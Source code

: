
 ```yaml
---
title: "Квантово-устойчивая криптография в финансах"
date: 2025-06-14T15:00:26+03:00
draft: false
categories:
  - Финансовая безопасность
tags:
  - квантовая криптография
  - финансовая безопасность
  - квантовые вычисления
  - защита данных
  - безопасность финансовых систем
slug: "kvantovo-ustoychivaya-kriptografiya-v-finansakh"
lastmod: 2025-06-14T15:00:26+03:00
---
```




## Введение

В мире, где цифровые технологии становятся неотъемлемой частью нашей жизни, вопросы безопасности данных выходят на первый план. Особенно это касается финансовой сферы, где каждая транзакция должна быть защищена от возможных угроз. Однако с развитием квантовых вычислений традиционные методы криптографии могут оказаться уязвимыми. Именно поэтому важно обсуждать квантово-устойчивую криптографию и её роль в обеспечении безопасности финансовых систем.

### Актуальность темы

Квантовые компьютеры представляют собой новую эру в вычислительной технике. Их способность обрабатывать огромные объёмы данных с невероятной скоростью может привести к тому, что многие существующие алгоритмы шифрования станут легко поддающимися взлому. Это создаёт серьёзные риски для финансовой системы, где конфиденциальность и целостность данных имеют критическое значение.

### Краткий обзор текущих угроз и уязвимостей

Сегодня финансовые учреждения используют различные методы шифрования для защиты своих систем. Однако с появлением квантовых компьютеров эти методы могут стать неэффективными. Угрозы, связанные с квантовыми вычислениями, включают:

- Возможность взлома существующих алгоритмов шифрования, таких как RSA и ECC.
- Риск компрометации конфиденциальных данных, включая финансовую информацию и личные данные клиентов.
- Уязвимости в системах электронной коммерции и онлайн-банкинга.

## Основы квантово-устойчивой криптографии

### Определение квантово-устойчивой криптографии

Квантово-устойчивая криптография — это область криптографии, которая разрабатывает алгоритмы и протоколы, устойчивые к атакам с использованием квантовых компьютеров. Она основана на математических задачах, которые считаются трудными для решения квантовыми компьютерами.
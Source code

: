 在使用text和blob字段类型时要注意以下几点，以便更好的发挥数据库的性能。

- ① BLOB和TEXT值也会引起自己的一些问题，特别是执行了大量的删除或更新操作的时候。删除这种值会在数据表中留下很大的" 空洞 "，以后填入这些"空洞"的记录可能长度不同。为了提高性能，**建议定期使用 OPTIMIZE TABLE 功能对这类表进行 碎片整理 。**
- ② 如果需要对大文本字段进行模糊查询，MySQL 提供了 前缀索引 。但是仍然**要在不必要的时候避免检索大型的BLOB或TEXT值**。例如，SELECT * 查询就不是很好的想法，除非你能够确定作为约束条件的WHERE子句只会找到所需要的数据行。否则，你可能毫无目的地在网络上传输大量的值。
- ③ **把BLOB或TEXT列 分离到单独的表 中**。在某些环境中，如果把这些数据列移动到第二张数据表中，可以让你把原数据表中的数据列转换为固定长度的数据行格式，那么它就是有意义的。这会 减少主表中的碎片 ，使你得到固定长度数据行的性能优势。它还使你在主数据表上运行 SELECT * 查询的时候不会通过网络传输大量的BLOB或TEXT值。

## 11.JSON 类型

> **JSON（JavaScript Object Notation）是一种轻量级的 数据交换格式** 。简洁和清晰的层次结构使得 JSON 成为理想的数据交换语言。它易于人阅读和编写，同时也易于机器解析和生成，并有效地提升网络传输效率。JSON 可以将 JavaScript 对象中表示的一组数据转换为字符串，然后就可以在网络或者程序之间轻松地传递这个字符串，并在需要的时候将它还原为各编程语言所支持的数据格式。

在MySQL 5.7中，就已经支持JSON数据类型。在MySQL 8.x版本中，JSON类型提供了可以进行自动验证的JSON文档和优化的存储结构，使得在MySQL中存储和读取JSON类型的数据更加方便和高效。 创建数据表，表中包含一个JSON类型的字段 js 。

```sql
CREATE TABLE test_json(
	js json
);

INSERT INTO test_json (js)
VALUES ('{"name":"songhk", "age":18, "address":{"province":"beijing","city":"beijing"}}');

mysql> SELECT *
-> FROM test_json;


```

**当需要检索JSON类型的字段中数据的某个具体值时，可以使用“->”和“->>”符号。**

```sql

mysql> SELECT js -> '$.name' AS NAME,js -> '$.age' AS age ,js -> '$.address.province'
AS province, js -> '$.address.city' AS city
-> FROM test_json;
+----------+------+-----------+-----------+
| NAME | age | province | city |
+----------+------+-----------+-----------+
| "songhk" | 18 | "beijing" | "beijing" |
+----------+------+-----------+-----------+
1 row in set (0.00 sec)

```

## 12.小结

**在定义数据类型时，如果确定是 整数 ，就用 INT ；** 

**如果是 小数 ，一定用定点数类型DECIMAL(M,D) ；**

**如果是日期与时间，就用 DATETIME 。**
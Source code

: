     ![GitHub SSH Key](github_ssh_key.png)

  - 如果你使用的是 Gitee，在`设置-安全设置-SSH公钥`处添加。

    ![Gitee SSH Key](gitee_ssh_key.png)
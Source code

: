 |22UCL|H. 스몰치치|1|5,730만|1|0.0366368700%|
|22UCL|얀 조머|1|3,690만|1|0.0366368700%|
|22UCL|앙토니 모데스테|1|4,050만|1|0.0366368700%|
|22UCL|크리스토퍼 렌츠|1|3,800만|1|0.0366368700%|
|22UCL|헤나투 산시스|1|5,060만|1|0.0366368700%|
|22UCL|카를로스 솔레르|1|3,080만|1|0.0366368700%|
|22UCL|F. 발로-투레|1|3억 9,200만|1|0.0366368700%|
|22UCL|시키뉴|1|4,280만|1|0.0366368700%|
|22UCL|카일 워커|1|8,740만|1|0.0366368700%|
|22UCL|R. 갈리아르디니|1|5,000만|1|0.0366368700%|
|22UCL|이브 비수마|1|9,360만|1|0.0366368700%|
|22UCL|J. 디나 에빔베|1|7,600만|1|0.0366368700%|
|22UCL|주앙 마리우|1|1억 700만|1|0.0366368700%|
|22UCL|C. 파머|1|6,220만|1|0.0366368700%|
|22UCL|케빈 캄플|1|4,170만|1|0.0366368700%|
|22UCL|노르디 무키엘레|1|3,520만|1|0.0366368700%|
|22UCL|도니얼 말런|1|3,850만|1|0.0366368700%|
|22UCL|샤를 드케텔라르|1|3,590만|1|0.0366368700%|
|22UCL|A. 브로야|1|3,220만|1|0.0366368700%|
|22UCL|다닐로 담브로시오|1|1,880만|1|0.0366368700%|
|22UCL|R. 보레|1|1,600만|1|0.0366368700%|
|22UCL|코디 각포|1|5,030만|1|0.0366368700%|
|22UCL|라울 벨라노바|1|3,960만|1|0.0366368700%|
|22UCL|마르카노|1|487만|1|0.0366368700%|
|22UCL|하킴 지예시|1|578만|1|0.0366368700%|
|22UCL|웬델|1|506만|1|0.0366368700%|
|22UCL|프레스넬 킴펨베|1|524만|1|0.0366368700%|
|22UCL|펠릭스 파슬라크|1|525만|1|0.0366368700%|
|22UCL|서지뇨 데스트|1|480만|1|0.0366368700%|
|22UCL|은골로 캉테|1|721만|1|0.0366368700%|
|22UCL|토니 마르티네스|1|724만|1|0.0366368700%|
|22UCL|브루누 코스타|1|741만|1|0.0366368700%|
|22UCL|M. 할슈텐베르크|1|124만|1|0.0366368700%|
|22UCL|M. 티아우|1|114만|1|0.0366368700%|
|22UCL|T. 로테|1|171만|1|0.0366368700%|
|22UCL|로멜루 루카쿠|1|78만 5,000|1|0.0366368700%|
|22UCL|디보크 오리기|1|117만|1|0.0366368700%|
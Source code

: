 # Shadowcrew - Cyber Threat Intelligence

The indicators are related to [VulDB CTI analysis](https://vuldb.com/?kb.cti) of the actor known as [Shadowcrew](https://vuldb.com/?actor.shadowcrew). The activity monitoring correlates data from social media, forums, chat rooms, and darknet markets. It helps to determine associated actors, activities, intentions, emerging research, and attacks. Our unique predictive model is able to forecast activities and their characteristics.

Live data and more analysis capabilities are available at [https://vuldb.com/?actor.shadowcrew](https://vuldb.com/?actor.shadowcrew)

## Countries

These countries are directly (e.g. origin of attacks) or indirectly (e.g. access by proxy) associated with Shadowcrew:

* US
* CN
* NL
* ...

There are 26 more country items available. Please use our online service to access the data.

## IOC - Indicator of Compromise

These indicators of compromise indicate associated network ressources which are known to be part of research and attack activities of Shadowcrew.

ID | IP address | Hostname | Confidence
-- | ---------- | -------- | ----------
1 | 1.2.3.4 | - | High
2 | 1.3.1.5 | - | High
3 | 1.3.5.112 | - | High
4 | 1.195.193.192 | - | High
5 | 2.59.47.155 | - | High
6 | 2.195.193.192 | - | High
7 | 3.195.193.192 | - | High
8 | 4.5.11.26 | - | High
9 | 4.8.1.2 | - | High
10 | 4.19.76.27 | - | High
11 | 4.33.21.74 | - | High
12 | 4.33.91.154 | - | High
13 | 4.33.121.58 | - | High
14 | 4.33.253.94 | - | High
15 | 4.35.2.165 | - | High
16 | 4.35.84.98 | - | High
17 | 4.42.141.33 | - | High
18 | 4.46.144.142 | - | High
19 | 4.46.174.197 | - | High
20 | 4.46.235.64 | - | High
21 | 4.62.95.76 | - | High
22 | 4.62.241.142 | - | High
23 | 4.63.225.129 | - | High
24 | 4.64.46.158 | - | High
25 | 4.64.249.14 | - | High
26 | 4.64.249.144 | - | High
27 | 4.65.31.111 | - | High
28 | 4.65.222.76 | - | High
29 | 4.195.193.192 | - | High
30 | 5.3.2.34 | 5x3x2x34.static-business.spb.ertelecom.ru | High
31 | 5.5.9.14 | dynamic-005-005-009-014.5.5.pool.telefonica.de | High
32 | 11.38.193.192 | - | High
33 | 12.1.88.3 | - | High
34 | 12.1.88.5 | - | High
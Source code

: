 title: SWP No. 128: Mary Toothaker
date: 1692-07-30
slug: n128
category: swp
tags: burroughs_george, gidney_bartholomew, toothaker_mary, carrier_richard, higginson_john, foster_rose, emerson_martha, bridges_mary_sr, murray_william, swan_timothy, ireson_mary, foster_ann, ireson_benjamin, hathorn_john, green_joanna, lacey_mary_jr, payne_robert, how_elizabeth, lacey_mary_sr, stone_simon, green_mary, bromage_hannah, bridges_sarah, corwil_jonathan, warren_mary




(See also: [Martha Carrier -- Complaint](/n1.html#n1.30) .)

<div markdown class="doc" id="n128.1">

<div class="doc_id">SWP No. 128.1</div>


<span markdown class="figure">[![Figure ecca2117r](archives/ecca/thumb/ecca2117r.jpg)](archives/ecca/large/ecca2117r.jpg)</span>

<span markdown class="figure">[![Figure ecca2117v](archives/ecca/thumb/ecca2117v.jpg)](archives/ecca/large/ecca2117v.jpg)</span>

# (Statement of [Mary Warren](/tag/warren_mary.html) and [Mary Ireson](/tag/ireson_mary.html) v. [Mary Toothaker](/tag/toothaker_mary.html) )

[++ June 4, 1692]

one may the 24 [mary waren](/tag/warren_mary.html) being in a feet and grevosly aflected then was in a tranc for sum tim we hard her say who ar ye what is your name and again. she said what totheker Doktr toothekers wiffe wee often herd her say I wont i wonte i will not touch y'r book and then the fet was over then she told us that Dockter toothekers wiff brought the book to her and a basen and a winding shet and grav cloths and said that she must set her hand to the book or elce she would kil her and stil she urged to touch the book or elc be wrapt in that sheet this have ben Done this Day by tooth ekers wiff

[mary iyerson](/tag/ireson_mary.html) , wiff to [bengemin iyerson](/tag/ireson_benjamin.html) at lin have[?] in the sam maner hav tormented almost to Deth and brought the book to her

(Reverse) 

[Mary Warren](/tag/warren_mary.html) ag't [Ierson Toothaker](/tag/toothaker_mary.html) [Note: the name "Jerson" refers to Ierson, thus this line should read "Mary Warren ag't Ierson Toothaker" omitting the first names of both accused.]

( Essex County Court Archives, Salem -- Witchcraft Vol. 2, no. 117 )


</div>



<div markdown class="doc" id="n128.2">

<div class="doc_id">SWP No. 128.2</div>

____

In the records, locate each line holding the string "Figure" and copy it.

<span markdown class="figure">[![Figure ecca2117r](archives/ecca/thumb/ecca2117r.jpg)](archives/ecca/large/ecca2117r.jpg)</span>
<span markdown class="figure">[![Figure ecca2117v](archives/ecca/thumb/ecca2117v.jpg)](archives/ecca/large/ecca2117v.jpg)</span>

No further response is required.